* YOUR INSTRUCTIONS: Output the entries below exactly, from the first line to the line holding "files for SFCs.", both included.

Saved entries
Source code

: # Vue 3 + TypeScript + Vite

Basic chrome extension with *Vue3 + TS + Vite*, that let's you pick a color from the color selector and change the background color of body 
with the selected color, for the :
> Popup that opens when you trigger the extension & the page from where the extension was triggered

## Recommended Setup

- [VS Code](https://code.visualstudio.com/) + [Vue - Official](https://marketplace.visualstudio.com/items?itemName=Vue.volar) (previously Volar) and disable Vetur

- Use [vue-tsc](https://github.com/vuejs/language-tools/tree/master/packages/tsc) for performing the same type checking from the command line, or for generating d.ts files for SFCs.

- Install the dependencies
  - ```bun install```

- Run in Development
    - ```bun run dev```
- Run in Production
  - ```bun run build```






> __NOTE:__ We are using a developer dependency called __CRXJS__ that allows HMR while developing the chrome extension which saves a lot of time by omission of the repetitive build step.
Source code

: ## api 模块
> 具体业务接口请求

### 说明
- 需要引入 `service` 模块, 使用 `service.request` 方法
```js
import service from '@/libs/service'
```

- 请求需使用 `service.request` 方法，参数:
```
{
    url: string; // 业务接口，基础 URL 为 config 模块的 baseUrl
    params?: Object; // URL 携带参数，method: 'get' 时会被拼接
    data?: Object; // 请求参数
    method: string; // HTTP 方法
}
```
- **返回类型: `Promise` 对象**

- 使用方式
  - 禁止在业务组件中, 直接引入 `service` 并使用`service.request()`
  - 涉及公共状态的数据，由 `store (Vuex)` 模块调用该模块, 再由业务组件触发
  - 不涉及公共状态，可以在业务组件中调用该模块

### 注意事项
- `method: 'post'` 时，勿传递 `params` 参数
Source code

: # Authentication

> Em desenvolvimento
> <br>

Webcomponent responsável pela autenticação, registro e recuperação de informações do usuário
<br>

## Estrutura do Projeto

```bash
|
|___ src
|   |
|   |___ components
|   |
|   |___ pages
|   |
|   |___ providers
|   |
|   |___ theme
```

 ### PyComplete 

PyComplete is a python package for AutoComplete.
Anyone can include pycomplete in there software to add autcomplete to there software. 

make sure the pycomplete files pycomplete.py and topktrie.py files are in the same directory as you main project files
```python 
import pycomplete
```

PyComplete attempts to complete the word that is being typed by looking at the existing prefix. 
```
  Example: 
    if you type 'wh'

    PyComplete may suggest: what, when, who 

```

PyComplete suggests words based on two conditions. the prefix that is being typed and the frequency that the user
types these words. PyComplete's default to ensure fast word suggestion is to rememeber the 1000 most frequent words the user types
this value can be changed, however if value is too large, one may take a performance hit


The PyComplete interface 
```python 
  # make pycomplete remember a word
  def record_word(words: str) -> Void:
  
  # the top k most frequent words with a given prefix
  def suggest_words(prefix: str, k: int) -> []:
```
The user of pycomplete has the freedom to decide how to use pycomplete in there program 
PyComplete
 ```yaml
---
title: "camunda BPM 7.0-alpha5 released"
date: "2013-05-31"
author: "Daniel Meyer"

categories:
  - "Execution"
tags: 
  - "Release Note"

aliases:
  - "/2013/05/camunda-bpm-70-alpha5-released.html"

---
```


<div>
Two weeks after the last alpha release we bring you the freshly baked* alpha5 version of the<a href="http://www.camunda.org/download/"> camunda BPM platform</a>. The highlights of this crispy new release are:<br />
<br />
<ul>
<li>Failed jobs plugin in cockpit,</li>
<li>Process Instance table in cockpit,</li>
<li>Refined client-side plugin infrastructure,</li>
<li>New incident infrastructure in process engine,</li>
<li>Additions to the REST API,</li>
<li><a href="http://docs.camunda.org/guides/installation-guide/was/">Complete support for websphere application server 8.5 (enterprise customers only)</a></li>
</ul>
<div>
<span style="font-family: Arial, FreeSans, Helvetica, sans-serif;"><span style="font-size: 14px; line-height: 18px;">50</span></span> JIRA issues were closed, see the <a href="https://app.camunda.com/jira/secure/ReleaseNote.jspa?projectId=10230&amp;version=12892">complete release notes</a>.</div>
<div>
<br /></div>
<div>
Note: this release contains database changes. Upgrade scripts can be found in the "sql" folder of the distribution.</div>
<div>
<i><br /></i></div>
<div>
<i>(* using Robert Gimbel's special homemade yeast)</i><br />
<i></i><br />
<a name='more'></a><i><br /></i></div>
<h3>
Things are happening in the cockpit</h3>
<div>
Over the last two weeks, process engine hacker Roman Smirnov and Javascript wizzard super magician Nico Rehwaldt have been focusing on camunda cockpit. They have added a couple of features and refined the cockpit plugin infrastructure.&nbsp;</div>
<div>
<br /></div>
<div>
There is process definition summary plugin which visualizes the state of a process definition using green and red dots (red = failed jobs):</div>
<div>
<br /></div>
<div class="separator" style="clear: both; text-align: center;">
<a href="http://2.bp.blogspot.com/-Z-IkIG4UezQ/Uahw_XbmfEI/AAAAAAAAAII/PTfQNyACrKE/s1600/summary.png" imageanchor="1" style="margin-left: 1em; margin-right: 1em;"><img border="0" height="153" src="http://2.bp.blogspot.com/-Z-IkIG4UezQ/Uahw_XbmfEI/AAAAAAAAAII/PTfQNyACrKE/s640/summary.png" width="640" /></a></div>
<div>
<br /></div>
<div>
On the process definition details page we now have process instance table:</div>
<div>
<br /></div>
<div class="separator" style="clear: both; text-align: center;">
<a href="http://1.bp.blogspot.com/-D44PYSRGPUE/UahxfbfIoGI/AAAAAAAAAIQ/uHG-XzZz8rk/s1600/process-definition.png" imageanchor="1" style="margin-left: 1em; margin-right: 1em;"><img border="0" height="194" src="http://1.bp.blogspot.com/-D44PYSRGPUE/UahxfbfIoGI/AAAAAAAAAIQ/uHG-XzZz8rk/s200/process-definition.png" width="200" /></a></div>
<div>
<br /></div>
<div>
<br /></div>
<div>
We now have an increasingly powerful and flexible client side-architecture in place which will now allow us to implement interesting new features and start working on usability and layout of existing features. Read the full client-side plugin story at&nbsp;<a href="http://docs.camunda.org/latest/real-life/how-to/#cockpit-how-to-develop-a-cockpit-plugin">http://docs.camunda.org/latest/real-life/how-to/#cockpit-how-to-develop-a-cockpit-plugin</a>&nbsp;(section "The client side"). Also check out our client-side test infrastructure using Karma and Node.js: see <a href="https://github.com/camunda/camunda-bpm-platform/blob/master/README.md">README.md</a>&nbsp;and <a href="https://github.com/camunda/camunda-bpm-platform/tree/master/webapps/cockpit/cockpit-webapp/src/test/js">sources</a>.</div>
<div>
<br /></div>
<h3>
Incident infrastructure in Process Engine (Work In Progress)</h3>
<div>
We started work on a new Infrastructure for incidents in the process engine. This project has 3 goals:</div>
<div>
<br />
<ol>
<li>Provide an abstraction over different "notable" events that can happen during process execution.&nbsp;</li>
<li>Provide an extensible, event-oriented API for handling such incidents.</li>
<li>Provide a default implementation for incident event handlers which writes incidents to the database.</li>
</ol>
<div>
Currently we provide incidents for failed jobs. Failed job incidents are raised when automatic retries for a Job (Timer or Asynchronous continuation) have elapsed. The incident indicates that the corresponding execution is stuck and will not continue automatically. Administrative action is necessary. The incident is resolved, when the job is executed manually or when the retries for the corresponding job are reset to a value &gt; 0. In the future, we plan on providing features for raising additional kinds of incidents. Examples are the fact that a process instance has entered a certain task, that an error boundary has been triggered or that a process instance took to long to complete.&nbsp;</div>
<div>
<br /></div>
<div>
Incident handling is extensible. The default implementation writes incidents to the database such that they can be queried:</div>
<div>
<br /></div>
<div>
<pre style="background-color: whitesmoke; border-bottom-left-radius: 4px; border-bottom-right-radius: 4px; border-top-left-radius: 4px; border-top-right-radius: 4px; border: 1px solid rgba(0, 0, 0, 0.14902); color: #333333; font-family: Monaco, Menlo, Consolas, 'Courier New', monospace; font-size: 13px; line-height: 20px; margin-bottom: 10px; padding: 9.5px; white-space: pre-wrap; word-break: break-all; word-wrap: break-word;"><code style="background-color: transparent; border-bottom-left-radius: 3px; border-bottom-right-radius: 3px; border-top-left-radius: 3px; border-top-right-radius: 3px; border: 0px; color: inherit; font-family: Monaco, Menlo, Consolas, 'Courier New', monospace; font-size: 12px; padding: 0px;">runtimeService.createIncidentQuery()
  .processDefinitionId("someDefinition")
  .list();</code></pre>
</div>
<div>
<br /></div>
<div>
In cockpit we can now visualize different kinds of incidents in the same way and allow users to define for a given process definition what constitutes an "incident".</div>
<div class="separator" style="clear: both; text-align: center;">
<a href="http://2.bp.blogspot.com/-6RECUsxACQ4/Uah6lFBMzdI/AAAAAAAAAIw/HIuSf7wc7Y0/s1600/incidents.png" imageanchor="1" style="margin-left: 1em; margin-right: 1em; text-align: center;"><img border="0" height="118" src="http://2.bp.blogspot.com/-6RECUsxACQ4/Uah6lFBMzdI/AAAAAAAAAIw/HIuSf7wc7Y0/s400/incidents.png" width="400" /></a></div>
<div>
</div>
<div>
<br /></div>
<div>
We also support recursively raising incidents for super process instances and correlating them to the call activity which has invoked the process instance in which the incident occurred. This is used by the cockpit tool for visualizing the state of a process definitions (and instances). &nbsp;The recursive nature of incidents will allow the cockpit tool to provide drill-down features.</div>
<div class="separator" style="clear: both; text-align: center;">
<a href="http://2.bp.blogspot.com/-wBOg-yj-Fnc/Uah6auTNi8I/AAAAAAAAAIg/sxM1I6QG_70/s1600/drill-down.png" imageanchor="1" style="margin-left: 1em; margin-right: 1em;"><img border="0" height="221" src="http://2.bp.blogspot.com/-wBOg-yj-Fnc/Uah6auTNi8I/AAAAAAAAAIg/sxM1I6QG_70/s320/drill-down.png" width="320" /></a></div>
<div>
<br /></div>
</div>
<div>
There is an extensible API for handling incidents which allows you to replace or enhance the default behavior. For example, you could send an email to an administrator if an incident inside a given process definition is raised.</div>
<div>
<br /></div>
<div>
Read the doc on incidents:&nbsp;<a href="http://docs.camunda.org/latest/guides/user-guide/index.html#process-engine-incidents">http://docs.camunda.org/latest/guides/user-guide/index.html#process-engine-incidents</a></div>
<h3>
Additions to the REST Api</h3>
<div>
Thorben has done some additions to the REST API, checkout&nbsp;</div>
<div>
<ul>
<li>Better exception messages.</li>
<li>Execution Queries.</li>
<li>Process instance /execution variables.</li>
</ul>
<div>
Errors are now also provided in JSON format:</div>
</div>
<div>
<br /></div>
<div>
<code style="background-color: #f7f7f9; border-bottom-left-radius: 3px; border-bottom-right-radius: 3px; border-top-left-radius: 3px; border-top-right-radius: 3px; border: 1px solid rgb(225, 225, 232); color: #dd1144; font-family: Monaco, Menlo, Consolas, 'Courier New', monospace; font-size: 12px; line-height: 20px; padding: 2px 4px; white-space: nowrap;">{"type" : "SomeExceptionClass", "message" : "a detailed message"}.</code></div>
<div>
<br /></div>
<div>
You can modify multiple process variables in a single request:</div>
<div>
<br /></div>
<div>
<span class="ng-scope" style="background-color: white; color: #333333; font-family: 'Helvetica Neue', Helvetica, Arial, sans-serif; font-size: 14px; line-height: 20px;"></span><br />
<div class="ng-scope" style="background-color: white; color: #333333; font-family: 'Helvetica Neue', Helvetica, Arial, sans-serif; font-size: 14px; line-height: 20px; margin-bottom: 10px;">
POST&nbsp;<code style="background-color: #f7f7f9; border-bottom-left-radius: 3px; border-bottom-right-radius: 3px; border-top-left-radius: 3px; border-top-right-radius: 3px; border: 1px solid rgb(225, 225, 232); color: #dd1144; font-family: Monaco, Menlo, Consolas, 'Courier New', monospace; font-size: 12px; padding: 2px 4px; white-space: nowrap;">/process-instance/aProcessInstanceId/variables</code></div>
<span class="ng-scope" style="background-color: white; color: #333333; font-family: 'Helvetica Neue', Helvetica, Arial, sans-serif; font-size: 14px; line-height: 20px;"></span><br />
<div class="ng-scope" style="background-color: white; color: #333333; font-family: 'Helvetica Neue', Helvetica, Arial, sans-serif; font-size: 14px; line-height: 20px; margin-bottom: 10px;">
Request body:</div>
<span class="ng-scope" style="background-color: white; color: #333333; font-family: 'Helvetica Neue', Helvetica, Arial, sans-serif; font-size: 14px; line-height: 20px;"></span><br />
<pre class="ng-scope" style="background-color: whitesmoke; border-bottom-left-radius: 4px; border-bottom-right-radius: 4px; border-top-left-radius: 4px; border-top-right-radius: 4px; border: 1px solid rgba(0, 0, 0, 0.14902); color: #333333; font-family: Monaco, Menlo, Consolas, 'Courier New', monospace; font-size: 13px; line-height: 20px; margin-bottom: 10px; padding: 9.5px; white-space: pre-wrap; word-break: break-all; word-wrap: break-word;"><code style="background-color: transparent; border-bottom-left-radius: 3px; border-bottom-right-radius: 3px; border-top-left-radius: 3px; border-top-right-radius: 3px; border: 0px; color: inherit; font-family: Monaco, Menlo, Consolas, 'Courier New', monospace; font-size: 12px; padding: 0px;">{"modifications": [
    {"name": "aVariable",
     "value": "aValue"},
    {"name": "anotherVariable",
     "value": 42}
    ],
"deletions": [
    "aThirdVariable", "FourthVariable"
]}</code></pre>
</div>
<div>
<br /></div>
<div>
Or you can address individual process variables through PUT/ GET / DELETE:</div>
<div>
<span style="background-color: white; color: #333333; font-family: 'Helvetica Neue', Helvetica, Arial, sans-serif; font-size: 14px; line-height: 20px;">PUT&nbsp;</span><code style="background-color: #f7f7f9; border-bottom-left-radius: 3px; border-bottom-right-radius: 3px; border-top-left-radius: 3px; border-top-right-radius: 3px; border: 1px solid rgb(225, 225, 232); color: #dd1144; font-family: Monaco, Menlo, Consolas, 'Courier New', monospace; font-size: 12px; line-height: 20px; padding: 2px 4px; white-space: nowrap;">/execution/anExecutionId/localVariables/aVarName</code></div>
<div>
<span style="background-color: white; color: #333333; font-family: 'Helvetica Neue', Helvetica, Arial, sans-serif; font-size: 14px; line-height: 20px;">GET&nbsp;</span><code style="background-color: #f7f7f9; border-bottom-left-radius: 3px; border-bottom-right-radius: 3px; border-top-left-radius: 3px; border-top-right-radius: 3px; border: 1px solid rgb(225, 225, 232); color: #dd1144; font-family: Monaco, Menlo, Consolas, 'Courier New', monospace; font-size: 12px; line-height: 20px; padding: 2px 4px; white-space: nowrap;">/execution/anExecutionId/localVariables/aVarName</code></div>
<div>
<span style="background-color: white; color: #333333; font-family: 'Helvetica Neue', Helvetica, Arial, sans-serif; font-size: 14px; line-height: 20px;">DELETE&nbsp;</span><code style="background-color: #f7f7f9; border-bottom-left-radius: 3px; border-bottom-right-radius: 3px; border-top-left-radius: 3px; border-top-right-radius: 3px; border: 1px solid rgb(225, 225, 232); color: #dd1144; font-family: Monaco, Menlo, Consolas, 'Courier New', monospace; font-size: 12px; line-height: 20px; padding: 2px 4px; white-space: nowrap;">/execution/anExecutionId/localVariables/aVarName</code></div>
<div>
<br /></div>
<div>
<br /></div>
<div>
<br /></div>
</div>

* PROBLEM SOLUTION:
Source code

: # Vue 3 + TypeScript + Vite

Basic chrome extension with *Vue3 + TS + Vite*, that let's you pick a color from the color selector and change the background color of body 
with the selected color, for the :
> Popup that opens when you trigger the extension & the page from where the extension was triggered

## Recommended Setup

- [VS Code](https://code.visualstudio.com/) + [Vue - Official](https://marketplace.visualstudio.com/items?itemName=Vue.volar) (previously Volar) and disable Vetur

- Use [vue-tsc](https://github.com/vuejs/language-tools/tree/master/packages/tsc) for performing the same type checking from the command line, or for generating d.ts files for SFCs.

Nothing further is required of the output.